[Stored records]
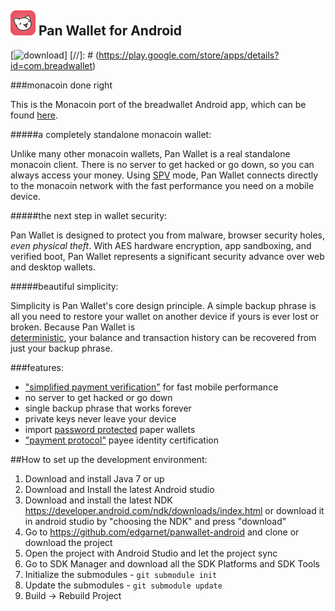 ![ƀ](/images/icon.png) Pan Wallet for Android
----------------------------------

[![download](/images/icon-google-play.png)]
[//]: # (https://play.google.com/store/apps/details?id=com.breadwallet)

###monacoin done right

This is the Monacoin port of the breadwallet Android app, which can be found [here](https://github.com/breadwallet/breadwallet-android).

#####a completely standalone monacoin wallet:

Unlike many other monacoin wallets, Pan Wallet is a real standalone monacoin
client. There is no server to get hacked or go down, so you can always access
your money. Using
[SPV](https://en.bitcoin.it/wiki/Thin_Client_Security#Header-Only_Clients)
mode, Pan Wallet connects directly to the monacoin network with the fast
performance you need on a mobile device.

#####the next step in wallet security:

Pan Wallet is designed to protect you from malware, browser security holes,
*even physical theft*. With AES hardware encryption, app sandboxing, and verified boot, Pan Wallet represents a significant security advance over
web and desktop wallets.

#####beautiful simplicity:

Simplicity is Pan Wallet's core design principle. A simple backup phrase is
all you need to restore your wallet on another device if yours is ever lost or
broken.  Because Pan Wallet is  
[deterministic](https://github.com/bitcoin/bips/blob/master/bip-0032.mediawiki),
your balance and transaction history can be recovered from just your backup
phrase.

###features:

- ["simplified payment verification"](https://github.com/bitcoin/bips/blob/master/bip-0037.mediawiki) for fast mobile performance
- no server to get hacked or go down
- single backup phrase that works forever
- private keys never leave your device
- import [password protected](https://github.com/bitcoin/bips/blob/master/bip-0038.mediawiki) paper wallets
- ["payment protocol"](https://github.com/bitcoin/bips/blob/master/bip-0070.mediawiki) payee identity certification

##How to set up the development environment:
1. Download and install Java 7 or up
2. Download and Install the latest Android studio
3. Download and install the latest NDK https://developer.android.com/ndk/downloads/index.html or download it in android studio by "choosing the NDK" and press "download"
4. Go to https://github.com/edgarnet/panwallet-android and clone or download the project
5. Open the project with Android Studio and let the project sync
6. Go to SDK Manager and download all the SDK Platforms and SDK Tools
7. Initialize the submodules - <code>git submodule init</code>
8. Update the submodules - <code>git submodule update</code>
9. Build -> Rebuild Project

• _TASK STATEMENT_: In the transcription, every picture is to be excluded and the records above given again exactly.

• _TASK RESULT_:
 ![ƀ](/images/icon.png) Pan Wallet for Android
----------------------------------

[![download](/images/icon-google-play.png)]
[//]: # (https://play.google.com/store/apps/details?id=com.breadwallet)

###monacoin done right

This is the Monacoin port of the breadwallet Android app, which can be found [here](https://github.com/breadwallet/breadwallet-android).

#####a completely standalone monacoin wallet:

Unlike many other monacoin wallets, Pan Wallet is a real standalone monacoin
client. There is no server to get hacked or go down, so you can always access
your money. Using
[SPV](https://en.bitcoin.it/wiki/Thin_Client_Security#Header-Only_Clients)
mode, Pan Wallet connects directly to the monacoin network with the fast
performance you need on a mobile device.

#####the next step in wallet security:

Pan Wallet is designed to protect you from malware, browser security holes,
*even physical theft*. With AES hardware encryption, app sandboxing, and verified boot, Pan Wallet represents a significant security advance over
web and desktop wallets.

#####beautiful simplicity:

Simplicity is Pan Wallet's core design principle. A simple backup phrase is
all you need to restore your wallet on another device if yours is ever lost or
broken.  Because Pan Wallet is  
[deterministic](https://github.com/bitcoin/bips/blob/master/bip-0032.mediawiki),
your balance and transaction history can be recovered from just your backup
phrase.

###features:

- ["simplified payment verification"](https://github.com/bitcoin/bips/blob/master/bip-0037.mediawiki) for fast mobile performance
- no server to get hacked or go down
- single backup phrase that works forever
- private keys never leave your device
- import [password protected](https://github.com/bitcoin/bips/blob/master/bip-0038.mediawiki) paper wallets
- ["payment protocol"](https://github.com/bitcoin/bips/blob/master/bip-0070.mediawiki) payee identity certification

##How to set up the development environment:
1. Download and install Java 7 or up
2. Download and Install the latest Android studio
3. Download and install the latest NDK https://developer.android.com/ndk/downloads/index.html or download it in android studio by "choosing the NDK" and press "download"
4. Go to https://github.com/edgarnet/panwallet-android and clone or download the project
5. Open the project with Android Studio and let the project sync
6. Go to SDK Manager and download all the SDK Platforms and SDK Tools
7. Initialize the submodules - <code>git submodule init</code>
8. Update the submodules - <code>git submodule update</code>
9. Build -> Rebuild Project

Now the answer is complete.